| Problem description |
Please take the records that follow and repeat exactly the lines starting with the line with "[Give a short description" and going on through the line with "### Travel From Canada".

| Stored entries |
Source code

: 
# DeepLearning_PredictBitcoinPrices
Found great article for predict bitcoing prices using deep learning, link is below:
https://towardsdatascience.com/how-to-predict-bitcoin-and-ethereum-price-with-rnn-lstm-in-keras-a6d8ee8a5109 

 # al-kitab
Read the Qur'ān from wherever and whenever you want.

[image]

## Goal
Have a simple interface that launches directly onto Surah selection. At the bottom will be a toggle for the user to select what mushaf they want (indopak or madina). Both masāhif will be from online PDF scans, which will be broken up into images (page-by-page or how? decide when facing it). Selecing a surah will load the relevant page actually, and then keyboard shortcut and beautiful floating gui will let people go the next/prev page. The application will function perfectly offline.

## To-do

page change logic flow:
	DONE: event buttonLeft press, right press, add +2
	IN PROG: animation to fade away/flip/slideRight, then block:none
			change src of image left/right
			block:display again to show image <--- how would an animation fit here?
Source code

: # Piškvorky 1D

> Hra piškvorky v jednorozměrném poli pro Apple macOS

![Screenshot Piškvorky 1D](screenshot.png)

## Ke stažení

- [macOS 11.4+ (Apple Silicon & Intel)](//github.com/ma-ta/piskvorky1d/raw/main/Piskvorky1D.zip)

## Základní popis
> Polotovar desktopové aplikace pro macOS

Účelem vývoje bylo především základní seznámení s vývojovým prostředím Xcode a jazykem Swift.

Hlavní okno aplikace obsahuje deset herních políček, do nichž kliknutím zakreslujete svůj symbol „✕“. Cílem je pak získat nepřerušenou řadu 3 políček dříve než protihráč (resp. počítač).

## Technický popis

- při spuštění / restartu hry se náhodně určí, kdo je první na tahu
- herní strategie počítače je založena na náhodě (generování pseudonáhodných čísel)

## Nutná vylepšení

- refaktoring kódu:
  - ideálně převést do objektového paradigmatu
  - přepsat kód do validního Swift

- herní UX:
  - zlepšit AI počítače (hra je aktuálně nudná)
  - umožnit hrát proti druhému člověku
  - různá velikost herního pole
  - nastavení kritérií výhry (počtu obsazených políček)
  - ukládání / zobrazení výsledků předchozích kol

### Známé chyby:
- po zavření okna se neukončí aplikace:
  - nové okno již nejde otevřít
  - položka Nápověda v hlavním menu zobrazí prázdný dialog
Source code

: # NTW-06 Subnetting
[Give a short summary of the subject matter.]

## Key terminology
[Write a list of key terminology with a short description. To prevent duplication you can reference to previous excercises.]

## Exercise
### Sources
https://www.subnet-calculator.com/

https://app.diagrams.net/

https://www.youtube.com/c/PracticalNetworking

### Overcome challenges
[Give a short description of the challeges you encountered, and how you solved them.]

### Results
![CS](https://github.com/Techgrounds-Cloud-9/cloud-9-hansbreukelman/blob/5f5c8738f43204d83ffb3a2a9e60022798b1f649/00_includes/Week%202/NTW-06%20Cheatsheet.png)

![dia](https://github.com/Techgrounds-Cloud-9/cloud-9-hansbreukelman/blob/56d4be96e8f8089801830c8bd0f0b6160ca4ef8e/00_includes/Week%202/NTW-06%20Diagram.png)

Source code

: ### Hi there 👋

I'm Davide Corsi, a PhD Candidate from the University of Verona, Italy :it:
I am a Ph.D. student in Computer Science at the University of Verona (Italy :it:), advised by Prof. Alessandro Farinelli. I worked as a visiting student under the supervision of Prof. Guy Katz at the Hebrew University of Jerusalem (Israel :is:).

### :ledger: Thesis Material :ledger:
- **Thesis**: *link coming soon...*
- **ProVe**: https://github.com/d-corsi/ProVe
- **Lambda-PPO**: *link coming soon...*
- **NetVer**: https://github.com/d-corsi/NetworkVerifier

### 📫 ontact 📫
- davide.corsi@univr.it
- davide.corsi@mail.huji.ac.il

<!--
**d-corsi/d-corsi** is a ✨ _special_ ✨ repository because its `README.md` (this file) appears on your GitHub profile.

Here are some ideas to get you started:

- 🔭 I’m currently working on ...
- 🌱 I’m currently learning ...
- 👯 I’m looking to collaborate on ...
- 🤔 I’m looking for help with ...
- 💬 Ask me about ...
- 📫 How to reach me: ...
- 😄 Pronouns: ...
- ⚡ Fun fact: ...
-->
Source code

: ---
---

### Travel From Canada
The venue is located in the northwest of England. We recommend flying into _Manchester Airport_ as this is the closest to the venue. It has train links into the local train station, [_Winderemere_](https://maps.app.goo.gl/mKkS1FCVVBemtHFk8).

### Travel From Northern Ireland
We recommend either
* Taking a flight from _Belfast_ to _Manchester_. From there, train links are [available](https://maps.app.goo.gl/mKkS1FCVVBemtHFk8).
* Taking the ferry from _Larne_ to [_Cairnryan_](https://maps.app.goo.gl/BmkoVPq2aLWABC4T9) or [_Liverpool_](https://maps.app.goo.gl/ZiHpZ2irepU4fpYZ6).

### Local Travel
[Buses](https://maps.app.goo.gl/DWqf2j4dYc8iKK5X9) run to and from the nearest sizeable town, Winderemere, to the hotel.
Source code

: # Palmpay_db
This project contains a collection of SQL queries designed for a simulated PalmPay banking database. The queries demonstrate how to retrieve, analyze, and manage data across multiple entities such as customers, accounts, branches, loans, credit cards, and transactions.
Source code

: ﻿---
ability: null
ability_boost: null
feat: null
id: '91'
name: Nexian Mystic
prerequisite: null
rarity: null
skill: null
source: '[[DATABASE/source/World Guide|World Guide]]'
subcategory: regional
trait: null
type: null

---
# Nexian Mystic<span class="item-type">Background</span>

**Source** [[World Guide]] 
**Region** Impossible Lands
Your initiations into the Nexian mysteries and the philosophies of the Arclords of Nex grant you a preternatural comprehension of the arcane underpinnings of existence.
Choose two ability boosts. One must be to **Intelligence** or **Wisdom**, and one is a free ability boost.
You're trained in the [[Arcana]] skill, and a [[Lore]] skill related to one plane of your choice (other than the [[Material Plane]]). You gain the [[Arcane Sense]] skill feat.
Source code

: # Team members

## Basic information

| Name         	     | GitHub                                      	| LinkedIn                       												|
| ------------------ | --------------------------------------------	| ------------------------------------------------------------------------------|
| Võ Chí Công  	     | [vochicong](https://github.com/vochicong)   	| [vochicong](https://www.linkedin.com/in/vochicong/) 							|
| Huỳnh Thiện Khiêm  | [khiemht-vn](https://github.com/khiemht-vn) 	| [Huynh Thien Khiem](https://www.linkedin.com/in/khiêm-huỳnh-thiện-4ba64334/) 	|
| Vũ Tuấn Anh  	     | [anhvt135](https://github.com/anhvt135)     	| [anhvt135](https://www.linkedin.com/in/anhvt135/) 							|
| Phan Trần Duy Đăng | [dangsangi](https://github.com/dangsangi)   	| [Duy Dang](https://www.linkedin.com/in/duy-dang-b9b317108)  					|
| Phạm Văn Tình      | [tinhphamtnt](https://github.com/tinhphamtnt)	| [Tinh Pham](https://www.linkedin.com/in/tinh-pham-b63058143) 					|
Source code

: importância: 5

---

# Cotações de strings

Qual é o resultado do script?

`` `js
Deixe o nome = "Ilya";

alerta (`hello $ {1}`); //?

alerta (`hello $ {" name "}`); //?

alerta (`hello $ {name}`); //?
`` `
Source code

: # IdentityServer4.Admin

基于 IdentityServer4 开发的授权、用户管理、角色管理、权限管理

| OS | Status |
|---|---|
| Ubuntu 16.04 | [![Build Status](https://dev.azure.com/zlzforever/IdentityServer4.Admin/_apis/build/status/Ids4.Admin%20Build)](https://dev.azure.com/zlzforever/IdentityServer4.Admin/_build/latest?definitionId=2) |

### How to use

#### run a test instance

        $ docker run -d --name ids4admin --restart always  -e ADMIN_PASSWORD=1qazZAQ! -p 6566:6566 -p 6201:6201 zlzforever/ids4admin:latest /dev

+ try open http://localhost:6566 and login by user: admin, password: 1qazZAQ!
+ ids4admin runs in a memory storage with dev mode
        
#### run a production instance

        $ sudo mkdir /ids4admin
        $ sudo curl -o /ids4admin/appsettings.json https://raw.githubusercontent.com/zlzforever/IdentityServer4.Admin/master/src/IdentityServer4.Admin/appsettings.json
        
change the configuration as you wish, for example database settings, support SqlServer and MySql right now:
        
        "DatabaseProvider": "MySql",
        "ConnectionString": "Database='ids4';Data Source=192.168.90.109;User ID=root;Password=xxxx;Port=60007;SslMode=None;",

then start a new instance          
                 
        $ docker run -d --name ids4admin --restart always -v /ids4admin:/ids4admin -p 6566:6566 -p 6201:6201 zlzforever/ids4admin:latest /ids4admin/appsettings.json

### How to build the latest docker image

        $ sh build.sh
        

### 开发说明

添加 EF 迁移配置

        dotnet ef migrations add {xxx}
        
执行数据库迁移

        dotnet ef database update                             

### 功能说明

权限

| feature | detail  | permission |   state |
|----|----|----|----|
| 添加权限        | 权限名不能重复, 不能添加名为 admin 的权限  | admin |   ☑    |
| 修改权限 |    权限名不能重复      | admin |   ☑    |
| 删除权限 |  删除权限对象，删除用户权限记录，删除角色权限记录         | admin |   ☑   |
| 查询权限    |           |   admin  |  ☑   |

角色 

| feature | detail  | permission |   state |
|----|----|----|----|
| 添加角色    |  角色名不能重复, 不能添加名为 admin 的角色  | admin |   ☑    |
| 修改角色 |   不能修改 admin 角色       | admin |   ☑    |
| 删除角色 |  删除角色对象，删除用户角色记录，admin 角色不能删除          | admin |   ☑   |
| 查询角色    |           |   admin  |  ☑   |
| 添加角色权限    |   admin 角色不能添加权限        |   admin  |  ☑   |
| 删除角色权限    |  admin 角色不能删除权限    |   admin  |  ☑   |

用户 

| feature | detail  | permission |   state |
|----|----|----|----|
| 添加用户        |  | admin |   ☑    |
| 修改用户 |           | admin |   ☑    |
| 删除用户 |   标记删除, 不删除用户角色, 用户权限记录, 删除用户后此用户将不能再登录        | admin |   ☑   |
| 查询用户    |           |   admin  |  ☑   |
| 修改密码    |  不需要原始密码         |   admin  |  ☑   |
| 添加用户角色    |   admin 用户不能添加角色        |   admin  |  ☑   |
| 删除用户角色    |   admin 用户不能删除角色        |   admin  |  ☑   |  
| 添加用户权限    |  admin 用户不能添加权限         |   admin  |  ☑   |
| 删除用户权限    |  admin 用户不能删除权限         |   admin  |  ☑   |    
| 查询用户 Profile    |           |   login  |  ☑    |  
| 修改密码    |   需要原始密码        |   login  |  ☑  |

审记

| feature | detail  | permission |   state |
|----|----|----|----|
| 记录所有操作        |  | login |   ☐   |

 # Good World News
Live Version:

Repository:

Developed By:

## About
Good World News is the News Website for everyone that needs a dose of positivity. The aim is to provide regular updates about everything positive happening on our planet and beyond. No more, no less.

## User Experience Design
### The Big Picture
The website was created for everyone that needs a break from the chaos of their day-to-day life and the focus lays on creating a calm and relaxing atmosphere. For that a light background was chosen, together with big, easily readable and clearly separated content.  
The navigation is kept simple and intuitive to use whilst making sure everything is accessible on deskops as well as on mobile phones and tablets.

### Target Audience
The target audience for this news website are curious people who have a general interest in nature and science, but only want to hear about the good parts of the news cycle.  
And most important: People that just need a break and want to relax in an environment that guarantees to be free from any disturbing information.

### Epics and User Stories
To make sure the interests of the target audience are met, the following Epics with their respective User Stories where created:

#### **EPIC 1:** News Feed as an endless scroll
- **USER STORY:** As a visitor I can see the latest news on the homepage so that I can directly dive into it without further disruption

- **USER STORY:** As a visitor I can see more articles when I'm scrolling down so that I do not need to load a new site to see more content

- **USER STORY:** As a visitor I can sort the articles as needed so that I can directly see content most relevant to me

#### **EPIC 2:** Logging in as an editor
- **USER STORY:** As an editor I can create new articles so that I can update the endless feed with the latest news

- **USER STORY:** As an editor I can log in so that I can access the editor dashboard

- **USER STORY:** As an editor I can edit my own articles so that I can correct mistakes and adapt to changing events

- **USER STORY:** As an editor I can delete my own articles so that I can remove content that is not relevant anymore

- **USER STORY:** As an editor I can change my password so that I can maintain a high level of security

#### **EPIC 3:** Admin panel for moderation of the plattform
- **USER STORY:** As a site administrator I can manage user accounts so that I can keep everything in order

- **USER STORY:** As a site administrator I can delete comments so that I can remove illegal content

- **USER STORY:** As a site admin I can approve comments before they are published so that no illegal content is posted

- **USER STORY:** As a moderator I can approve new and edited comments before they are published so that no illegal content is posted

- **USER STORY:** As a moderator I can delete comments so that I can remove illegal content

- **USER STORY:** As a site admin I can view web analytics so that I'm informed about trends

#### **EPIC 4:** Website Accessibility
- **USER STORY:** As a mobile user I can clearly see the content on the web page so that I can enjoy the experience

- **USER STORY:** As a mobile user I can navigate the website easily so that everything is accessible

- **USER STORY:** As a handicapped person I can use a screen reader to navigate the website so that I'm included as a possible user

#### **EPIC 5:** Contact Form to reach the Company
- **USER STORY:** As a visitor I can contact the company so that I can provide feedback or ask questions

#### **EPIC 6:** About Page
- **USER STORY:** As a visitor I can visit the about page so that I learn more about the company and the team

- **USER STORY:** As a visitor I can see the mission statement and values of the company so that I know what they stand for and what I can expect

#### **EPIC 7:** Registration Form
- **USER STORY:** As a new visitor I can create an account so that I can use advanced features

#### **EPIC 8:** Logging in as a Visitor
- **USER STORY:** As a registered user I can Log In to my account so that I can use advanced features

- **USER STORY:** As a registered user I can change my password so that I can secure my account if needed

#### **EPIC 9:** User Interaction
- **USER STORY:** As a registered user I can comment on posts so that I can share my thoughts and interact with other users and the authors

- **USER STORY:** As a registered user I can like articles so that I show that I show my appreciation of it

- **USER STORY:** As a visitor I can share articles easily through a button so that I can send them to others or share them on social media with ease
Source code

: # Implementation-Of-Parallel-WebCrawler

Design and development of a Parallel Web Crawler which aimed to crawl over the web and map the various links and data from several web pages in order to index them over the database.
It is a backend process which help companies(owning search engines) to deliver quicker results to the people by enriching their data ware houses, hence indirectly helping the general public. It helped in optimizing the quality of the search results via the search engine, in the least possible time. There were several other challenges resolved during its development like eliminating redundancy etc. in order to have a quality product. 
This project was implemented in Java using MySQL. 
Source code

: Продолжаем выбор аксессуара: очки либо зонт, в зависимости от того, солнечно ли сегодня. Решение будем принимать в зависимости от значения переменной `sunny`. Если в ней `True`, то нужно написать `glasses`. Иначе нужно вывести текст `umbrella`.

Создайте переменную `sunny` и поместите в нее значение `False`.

| Final answer |
[Give a short description of the challeges you encountered, and how you solved them.]

### Results
![CS](https://github.com/Techgrounds-Cloud-9/cloud-9-hansbreukelman/blob/5f5c8738f43204d83ffb3a2a9e60022798b1f649/00_includes/Week%202/NTW-06%20Cheatsheet.png)

![dia](https://github.com/Techgrounds-Cloud-9/cloud-9-hansbreukelman/blob/56d4be96e8f8089801830c8bd0f0b6160ca4ef8e/00_includes/Week%202/NTW-06%20Diagram.png)

Source code

: ### Hi there 👋

I'm Davide Corsi, a PhD Candidate from the University of Verona, Italy :it:
I am a Ph.D. student in Computer Science at the University of Verona (Italy :it:), advised by Prof. Alessandro Farinelli. I worked as a visiting student under the supervision of Prof. Guy Katz at the Hebrew University of Jerusalem (Israel :is:).

### :ledger: Thesis Material :ledger:
- **Thesis**: *link coming soon...*
- **ProVe**: https://github.com/d-corsi/ProVe
- **Lambda-PPO**: *link coming soon...*
- **NetVer**: https://github.com/d-corsi/NetworkVerifier

### 📫 ontact 📫
- davide.corsi@univr.it
- davide.corsi@mail.huji.ac.il

<!--
**d-corsi/d-corsi** is a ✨ _special_ ✨ repository because its `README.md` (this file) appears on your GitHub profile.

Here are some ideas to get you started:

- 🔭 I’m currently working on ...
- 🌱 I’m currently learning ...
- 👯 I’m looking to collaborate on ...
- 🤔 I’m looking for help with ...
- 💬 Ask me about ...
- 📫 How to reach me: ...
- 😄 Pronouns: ...
- ⚡ Fun fact: ...
-->
Source code

: ---
---

### Travel From Canada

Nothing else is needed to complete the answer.